Pictures paired with source code
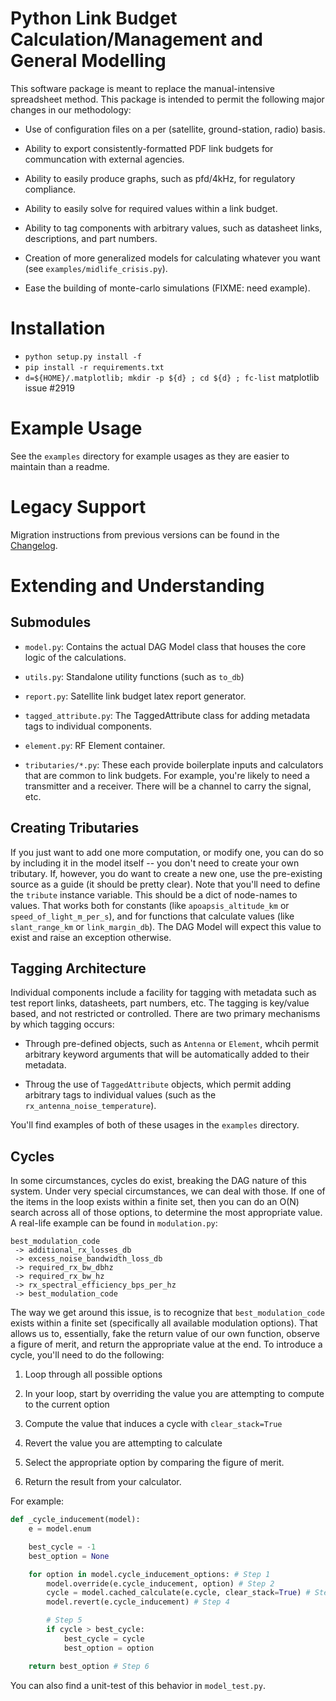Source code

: Python Link Budget Calculation/Management and General Modelling
===============================================================

This software package is meant to replace the manual-intensive
spreadsheet method.  This package is intended to permit the following
major changes in our methodology:

 * Use of configuration files on a per (satellite, ground-station,
   radio) basis.

 * Ability to export consistently-formatted PDF link budgets for
   communcation with external agencies.
 
 * Ability to easily produce graphs, such as pfd/4kHz, for regulatory
   compliance.

 * Ability to easily solve for required values within a link budget.

 * Ability to tag components with arbitrary values, such as datasheet
   links, descriptions, and part numbers.

 * Creation of more generalized models for calculating whatever you
   want (see `examples/midlife_crisis.py`).

 * Ease the building of monte-carlo simulations (FIXME: need example).


Installation
=============

 * `python setup.py install -f`
 * `pip install -r requirements.txt`
 * `d=${HOME}/.matplotlib; mkdir -p ${d} ; cd ${d} ; fc-list` matplotlib issue #2919


Example Usage
=============

See the `examples` directory for example usages as they are easier to
maintain than a readme.


Legacy Support
==============

Migration instructions from previous versions can be found in the
[Changelog](CHANGELOG.md).

Extending and Understanding
===========================

Submodules
----------

 * `model.py`: Contains the actual DAG Model class that houses the core
               logic of the calculations.

 * `utils.py`: Standalone utility functions (such as `to_db`)

 * `report.py`: Satellite link budget latex report generator.

 * `tagged_attribute.py`: The TaggedAttribute class for adding
                          metadata tags to individual components.

 * `element.py`: RF Element container.

 * `tributaries/*.py`: These each provide boilerplate inputs and
                       calculators that are common to link budgets.
                       For example, you're likely to need a
                       transmitter and a receiver.  There will be a
                       channel to carry the signal, etc.

Creating Tributaries
--------------------

If you just want to add one more computation, or modify one, you can
do so by including it in the model itself -- you don't need to create
your own tributary.  If, however, you do want to create a new one, use
the pre-existing source as a guide (it should be pretty clear).  Note
that you'll need to define the `tribute` instance variable.  This
should be a dict of node-names to values.  That works both for
constants (like `apoapsis_altitude_km` or `speed_of_light_m_per_s`),
and for functions that calculate values (like `slant_range_km` or
`link_margin_db`).  The DAG Model will expect this value to exist and
raise an exception otherwise.

Tagging Architecture
--------------------

Individual components include a facility for tagging with metadata
such as test report links, datasheets, part numbers, etc.  The tagging
is key/value based, and not restricted or controlled.  There are two
primary mechanisms by which tagging occurs:

 * Through pre-defined objects, such as `Antenna` or `Element`, whcih
   permit arbitrary keyword arguments that will be automatically added
   to their metadata.

 * Throug the use of `TaggedAttribute` objects, which permit adding
   arbitrary tags to individual values (such as the
   `rx_antenna_noise_temperature`).

You'll find examples of both of these usages in the `examples`
directory.

Cycles
------

In some circumstances, cycles do exist, breaking the DAG nature of
this system.  Under very special circumstances, we can deal with
those.  If one of the items in the loop exists within a finite set,
then you can do an O(N) search across all of those options, to
determine the most appropriate value.  A real-life example can be
found in `modulation.py`:

```
best_modulation_code
 -> additional_rx_losses_db
 -> excess_noise_bandwidth_loss_db
 -> required_rx_bw_dbhz
 -> required_rx_bw_hz
 -> rx_spectral_efficiency_bps_per_hz
 -> best_modulation_code
```

The way we get around this issue, is to recognize that
`best_modulation_code` exists within a finite set (specifically all
available modulation options).  That allows us to, essentially, fake
the return value of our own function, observe a figure of merit, and
return the appropriate value at the end.  To introduce a cycle, you'll
need to do the following:

 1. Loop through all possible options

 2. In your loop, start by overriding the value you are attempting to
    compute to the current option

 3. Compute the value that induces a cycle with `clear_stack=True`

 4. Revert the value you are attempting to calculate

 5. Select the appropriate option by comparing the figure of merit.

 6. Return the result from your calculator.

For example:
```python
def _cycle_inducement(model):
    e = model.enum

    best_cycle = -1
    best_option = None

    for option in model.cycle_inducement_options: # Step 1
        model.override(e.cycle_inducement, option) # Step 2
        cycle = model.cached_calculate(e.cycle, clear_stack=True) # Step 3
        model.revert(e.cycle_inducement) # Step 4

        # Step 5
        if cycle > best_cycle:
            best_cycle = cycle
            best_option = option

    return best_option # Step 6
```

You can also find a unit-test of this behavior in `model_test.py`.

TASK PROMPT - Look over the records above and copy each line that includes the string "from".

WRITTEN ANSWER -
Migration instructions from previous versions can be found in the
 6. Return the result from your calculator.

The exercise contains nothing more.